Very shortly these domain names will be bought by Phishing scammers who will host websites which are confusingly similar to Corporation Bank and Andhra Bank respectively and successfully cheat the erstwhile customers of these Banks whose accounts will be in the Union Bank.
At that time, a valid argument of the customers would be that Union Bank of India by its ignorance and negligence failed to hold back the valuable trade mark asset of the merged banks and facilitated the phishing fraud.
The possibility of Union Bank of India failing to take note of the Digital Asset called domain names would have less if the balance sheet of Corporation Bank had shown the value of this domain name even at say Rs 1 if not Rs 36 lakhs or Rs 35 crores. Even if it had been shown as a contra entry on both the asset and liability side at say Rs 36 lakhs, the value would have remained visible.
This is the point we made in the case of Net4India.com which NCLT declared as “Bankrupt” when there was a hidden customer value of around 3 lakh X 200 Us dollars, equal to around 6 crore Us dollars or Rs 420 crores.
This valuation would be available if the concern is valued as a “Going Concern” and the value is preserved during the events such as merger or pre-insolvency evaluation. Once this is ignored, the company will revert to a “Gone Concern” status and the value will drop down to zero.
I would like ICAI to consider this and develop a methodology to bring valuation of digital assets (domain names and other assets such as personal data and non personal data) into the balance sheets.
I hereby request RBI to take note of how Union Bank has not only wasted the value of the assets taken over but also will be exposing the customers to a high Phishing Risk, which would be liabilities which have to be borne by Union Bank of India.
The Board of Union Bank of India should also check how they can atleast re-own the two domain names because there is a “Trade Mark” value associated with them which was passed onto Union Bank due to the merger.

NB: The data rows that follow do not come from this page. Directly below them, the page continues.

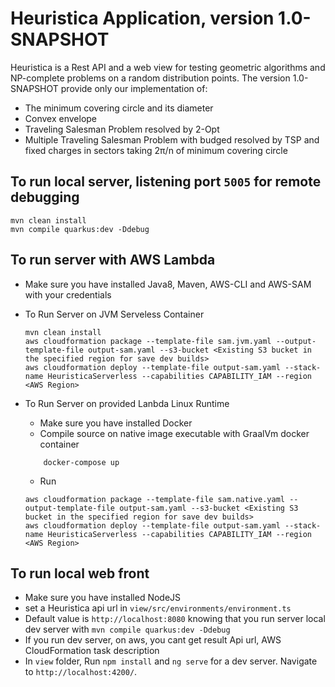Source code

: # Heuristica Application, version 1.0-SNAPSHOT
Heuristica is a Rest API and a web view for testing geometric algorithms and NP-complete problems on a random distribution points.
The version 1.0-SNAPSHOT provide only our implementation of:
- The minimum covering circle and its diameter
- Convex envelope
- Traveling Salesman Problem resolved by 2-Opt
- Multiple Traveling Salesman Problem with budged resolved by TSP and fixed charges in sectors taking 2π/n of minimum covering circle

## To run local server, listening port `5005` for remote debugging
```
mvn clean install
mvn compile quarkus:dev -Ddebug
```

## To run server with AWS Lambda
- Make sure you have installed Java8, Maven, AWS-CLI and AWS-SAM with your credentials

- To Run Server on JVM Serveless Container
    ```
    mvn clean install
    aws cloudformation package --template-file sam.jvm.yaml --output-template-file output-sam.yaml --s3-bucket <Existing S3 bucket in the specified region for save dev builds>
    aws cloudformation deploy --template-file output-sam.yaml --stack-name HeuristicaServerless --capabilities CAPABILITY_IAM --region <AWS Region> 
    ```
- To Run Server on provided Lanbda Linux Runtime
    - Make sure you have installed Docker
    - Compile source on native image executable with GraalVm docker container
    ```
        docker-compose up
    ```
    - Run
    ```
  aws cloudformation package --template-file sam.native.yaml --output-template-file output-sam.yaml --s3-bucket <Existing S3 bucket in the specified region for save dev builds>
  aws cloudformation deploy --template-file output-sam.yaml --stack-name HeuristicaServerless --capabilities CAPABILITY_IAM --region <AWS Region>
    ```
 
## To run local web front
- Make sure you have installed NodeJS
- set a Heuristica api url in `view/src/environments/environment.ts`
 - Default value is `http://localhost:8080` knowing that you run server local dev server with `mvn compile quarkus:dev -Ddebug`
 - If you run dev server, on aws, you cant get result Api url, AWS CloudFormation task description
- In `view` folder, Run `npm install` and `ng serve` for a dev server. Navigate to `http://localhost:4200/`. 

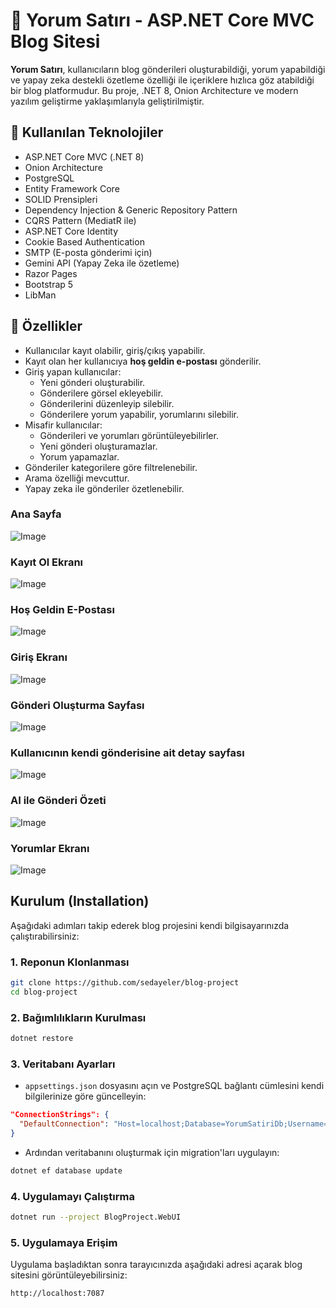 # 📝 Yorum Satırı - ASP.NET Core MVC Blog Sitesi

**Yorum Satırı**, kullanıcıların blog gönderileri oluşturabildiği, yorum yapabildiği ve yapay zeka destekli özetleme özelliği ile içeriklere hızlıca göz atabildiği bir blog platformudur. Bu proje, .NET 8, Onion Architecture ve modern yazılım geliştirme yaklaşımlarıyla geliştirilmiştir.

## 🚀 Kullanılan Teknolojiler

- ASP.NET Core MVC (.NET 8)
- Onion Architecture
- PostgreSQL
- Entity Framework Core
- SOLID Prensipleri
- Dependency Injection & Generic Repository Pattern
- CQRS Pattern (MediatR ile)
- ASP.NET Core Identity
- Cookie Based Authentication
- SMTP (E-posta gönderimi için)
- Gemini API (Yapay Zeka ile özetleme)
- Razor Pages
- Bootstrap 5
- LibMan 

## 🔑 Özellikler

- Kullanıcılar kayıt olabilir, giriş/çıkış yapabilir.
- Kayıt olan her kullanıcıya **hoş geldin e-postası** gönderilir.
- Giriş yapan kullanıcılar:
  - Yeni gönderi oluşturabilir.
  - Gönderilere görsel ekleyebilir.
  - Gönderilerini düzenleyip silebilir.  
  - Gönderilere yorum yapabilir, yorumlarını silebilir.
- Misafir kullanıcılar:
  - Gönderileri ve yorumları görüntüleyebilirler.
  - Yeni gönderi oluşturamazlar.
  - Yorum yapamazlar.
- Gönderiler kategorilere göre filtrelenebilir.
- Arama özelliği mevcuttur.
- Yapay zeka ile gönderiler özetlenebilir.

### Ana Sayfa
![Image](https://github.com/user-attachments/assets/52fcb771-1cac-461a-a64b-8eb69ab1eb0e)

### Kayıt Ol Ekranı
![Image](https://github.com/user-attachments/assets/11161460-6a5a-4993-850f-09bffa962d1d)

### Hoş Geldin E-Postası
![Image](https://github.com/user-attachments/assets/19df0848-e914-4372-a4cc-fcee4df8cdde)

### Giriş Ekranı
![Image](https://github.com/user-attachments/assets/d33aaa2e-82af-43c2-b47e-f11414915eba)

### Gönderi Oluşturma Sayfası
![Image](https://github.com/user-attachments/assets/5092fa57-f420-4a0d-a51d-69618fd81ea6)

### Kullanıcının kendi gönderisine ait detay sayfası
![Image](https://github.com/user-attachments/assets/056ce825-4c59-4a0e-bc72-73382e129d4f)

###  AI ile Gönderi Özeti
![Image](https://github.com/user-attachments/assets/e8eee134-dd9e-4c1e-ad28-a8747100c3aa)

###  Yorumlar Ekranı
![Image](https://github.com/user-attachments/assets/d1858cad-ced2-4ad0-8911-a453cd5e2386)

## Kurulum (Installation)

Aşağıdaki adımları takip ederek blog projesini kendi bilgisayarınızda çalıştırabilirsiniz:

### 1. Reponun Klonlanması

```bash
git clone https://github.com/sedayeler/blog-project
cd blog-project
```

### 2. Bağımlılıkların Kurulması

```bash
dotnet restore
```

### 3. Veritabanı Ayarları

- `appsettings.json` dosyasını açın ve PostgreSQL bağlantı cümlesini kendi bilgilerinize göre güncelleyin:

```json
"ConnectionStrings": {
  "DefaultConnection": "Host=localhost;Database=YorumSatiriDb;Username=postgres;Password=postgres"
}
```

- Ardından veritabanını oluşturmak için migration'ları uygulayın:

```bash
dotnet ef database update
```

### 4. Uygulamayı Çalıştırma

```bash
dotnet run --project BlogProject.WebUI
```

### 5. Uygulamaya Erişim

Uygulama başladıktan sonra tarayıcınızda aşağıdaki adresi açarak blog sitesini görüntüleyebilirsiniz:

```
http://localhost:7087
```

The first thing the Union Bank has to do is to serve a notice to the two registrars and restrain them from selling the domain names to any third party. Later, they can file a buy back request and if the registrars quote an unreasonable price, the Bank should file a domain name dispute and recover the domain name immediately.
In the past, Canara Bank had a similar issue when Canarabank.com had been squatted by another person and the Bank without recovering the domain name simply adopted the Canbak.com and continued the business. After this was pointed out by the undersigned, the Bank got back the domain name through a domain name dispute process.
I am personally concerned with the Corpbank.com issue since I was personally responsible for the purchase of this domain name by Corporation Bank, create the content for the Bank’s first website and hosting it at the time they went public way back in 1997. I am also a continuing customer of Corporation Bank who has become a customer of Union Bank of India because of the merger. It is therefore sad if Union Bank does not manage its digital assets and the name corpbank.com (as well as andhrabank.com) is used by fraudsters to cheat the erstwhile customers of Corporation Bank who continue as customers of Union Bank of India.
Naavi
Very relevant and important facts. There is no centralised guidelines. The points raised here of digital assets and their time to time proper valuation is a far reaching, but a very logical goal, a need of hour for real valuation, like goodwill.